Theme

Sermon: What Makes a Marriage Christian
Scripture: Matthew 5:27-30
In this week’s lessons, we see that marriage is established by God, and serves to illustrate the relationship of Christ with His Church.
Theme: Soul with Soul
A better marriage than one only based on body with body is a marriage that is also a union of soul with soul, in addition to being a union of body with body. The word “soul” is a word that had almost passed out of use in the English language until the blacks of our day revived it. It is a good word, and we would have been poorer for its loss. It refers to the intellectual and emotional side of a person’s nature, involving all of the characteristics that we associate with the functioning of the mind. Hence, a marriage that involves a union of souls is a marriage in which a couple shares an interest in the same things—the same books, the same shows, the same friends—and seeks to establish a meeting of the minds (as it were) both intellectually and emotionally. Such marriages will always last longer. 
I believe that at this point a special word must be said to Christians who are married. For whenever a minister speaks like this to Christians, many are already racing ahead of him to point three and are concluding that because their marriages are ones of spirit with spirit, therefore they do not need to worry very much about a union of their minds or souls. This is not right. Not only do we need to worry about it at times, we also need to work toward it. For an emotional and intellectual union does not in itself come naturally. 
What does a girl have in her mind when she marries a young man? What is her vision of this new husband? Well, it has something to do with her father and whether she liked him or rebelled against him. It has a little bit of Cary Grant mixed up in it, and perhaps a little of James Bond or Johnny Carson or her minister. And what is the vision of the husband? Keith Miller, who wrote the best-selling book The Taste of New Wine, said that his vision was probably a combination of St. Theresa, Elizabeth Taylor and Betty Crocker. And, men, you know that we each put our own set of names into those categories. 
Now what happens when a girl with a vision of Cary Grant and a man with a vision of Elizabeth Taylor get married and begin to find out that the other person is not much like their vision? One of two things! Either they center their minds on the difference between the ideal and what they are increasingly finding the other person to be like, and then try, either openly or subversively, to push the other spouse into that image; or, by the grace of God, they increasingly come to accept the other person as he or she is, including his or her standards of how they themselves should be, and then under God seek to conform to the best and most uplifting of those standards. 
It must be one or the other of those ways.

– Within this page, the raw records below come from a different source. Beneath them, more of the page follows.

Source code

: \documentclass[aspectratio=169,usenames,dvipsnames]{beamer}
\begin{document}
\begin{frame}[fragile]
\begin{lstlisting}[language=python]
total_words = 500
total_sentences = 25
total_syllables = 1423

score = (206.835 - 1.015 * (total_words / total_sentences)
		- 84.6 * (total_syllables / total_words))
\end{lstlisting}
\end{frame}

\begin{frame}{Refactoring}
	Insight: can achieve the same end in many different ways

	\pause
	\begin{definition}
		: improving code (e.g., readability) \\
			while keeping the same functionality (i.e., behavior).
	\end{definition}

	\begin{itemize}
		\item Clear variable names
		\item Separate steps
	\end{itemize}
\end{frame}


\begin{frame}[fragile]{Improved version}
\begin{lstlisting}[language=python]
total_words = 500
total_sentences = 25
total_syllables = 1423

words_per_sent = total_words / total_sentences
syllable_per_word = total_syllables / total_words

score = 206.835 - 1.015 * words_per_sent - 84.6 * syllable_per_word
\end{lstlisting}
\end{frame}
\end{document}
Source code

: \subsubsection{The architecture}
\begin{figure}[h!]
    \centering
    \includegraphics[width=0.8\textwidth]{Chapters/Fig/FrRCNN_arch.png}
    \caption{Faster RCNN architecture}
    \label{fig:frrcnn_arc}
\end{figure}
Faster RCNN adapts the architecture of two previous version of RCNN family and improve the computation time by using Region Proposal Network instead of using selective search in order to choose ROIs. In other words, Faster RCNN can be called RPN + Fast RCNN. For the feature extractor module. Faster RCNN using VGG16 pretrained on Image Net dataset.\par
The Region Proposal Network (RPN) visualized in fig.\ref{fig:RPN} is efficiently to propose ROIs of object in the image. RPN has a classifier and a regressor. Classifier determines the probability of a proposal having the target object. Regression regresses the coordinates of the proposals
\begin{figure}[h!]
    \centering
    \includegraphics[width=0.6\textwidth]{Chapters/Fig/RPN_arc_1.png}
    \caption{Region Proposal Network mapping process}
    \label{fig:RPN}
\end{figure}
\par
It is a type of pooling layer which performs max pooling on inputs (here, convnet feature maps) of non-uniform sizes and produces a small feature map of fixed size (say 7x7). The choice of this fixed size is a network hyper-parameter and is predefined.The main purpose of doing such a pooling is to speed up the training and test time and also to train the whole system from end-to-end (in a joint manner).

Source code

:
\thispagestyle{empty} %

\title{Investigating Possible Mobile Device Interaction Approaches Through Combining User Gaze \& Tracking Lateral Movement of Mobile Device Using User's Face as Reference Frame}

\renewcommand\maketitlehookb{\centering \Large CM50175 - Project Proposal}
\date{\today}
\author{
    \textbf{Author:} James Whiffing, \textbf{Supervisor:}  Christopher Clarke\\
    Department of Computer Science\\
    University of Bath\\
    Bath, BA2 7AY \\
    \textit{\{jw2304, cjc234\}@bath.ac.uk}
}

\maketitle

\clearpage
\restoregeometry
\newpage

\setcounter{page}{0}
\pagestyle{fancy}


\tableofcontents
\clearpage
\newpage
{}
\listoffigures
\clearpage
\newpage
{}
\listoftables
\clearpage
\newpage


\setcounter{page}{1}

Keith Miller has written, “The soul of a marriage can be a trysting place where two people can come together quietly from the struggles of the world and feel safe, accepted, and loved . . . or it can be a battle ground where two egos are locked in a lifelong struggle for supremacy, a battle which is for the most part invisible to the rest of the world.”1 If you and I are to have the former in our marriages, then we must work toward it. And we must do it by cultivating the interests and the aspirations of the other party. 
Study Questions:

What does the soul refer to in a person? Describe the union of soul with soul in a marriage.
What can happen if there is not a union at the level of the soul?

Application: Do you have a strong marriage on the level of your souls? If not, what will you do this week to improve your relationship?
Reflection: If you are not married, what qualities are you looking for in a spouse? Are those qualities consistent with what the Bible teaches, or do they mirror the expectations of the world?
1Keith Miller, The Taste of New Wine (Waco, TX: Word, 1968), 46.